EXERCISE REQUIREMENTS: Can you pull out each line of the data below that includes the word "Guten"?

DATA SHOWN START

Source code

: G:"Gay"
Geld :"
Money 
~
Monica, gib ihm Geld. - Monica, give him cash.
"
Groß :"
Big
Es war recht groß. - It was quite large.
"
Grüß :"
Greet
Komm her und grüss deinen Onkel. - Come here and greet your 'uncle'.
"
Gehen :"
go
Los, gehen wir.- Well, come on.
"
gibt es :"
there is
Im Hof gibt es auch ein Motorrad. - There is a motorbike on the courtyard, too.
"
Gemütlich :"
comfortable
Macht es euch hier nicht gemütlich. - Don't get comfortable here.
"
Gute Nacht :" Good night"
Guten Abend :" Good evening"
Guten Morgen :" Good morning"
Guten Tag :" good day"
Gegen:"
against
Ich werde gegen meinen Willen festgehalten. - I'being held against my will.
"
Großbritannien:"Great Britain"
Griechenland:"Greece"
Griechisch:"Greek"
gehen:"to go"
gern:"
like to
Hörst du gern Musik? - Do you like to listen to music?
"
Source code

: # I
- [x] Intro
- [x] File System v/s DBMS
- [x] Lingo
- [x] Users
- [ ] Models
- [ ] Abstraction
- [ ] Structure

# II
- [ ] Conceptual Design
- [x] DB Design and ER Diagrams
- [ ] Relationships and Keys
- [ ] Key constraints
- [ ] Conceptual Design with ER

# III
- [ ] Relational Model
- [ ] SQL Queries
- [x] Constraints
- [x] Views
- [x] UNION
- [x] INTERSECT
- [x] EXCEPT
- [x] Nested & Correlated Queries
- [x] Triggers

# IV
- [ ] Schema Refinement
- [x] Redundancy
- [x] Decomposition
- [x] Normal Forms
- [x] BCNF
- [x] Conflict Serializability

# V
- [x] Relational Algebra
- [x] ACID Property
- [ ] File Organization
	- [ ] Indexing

DATA SHOWN END

OUTPUT BELOW:
Guten Abend :" Good evening"
Guten Morgen :" Good morning"
Guten Tag :" good day"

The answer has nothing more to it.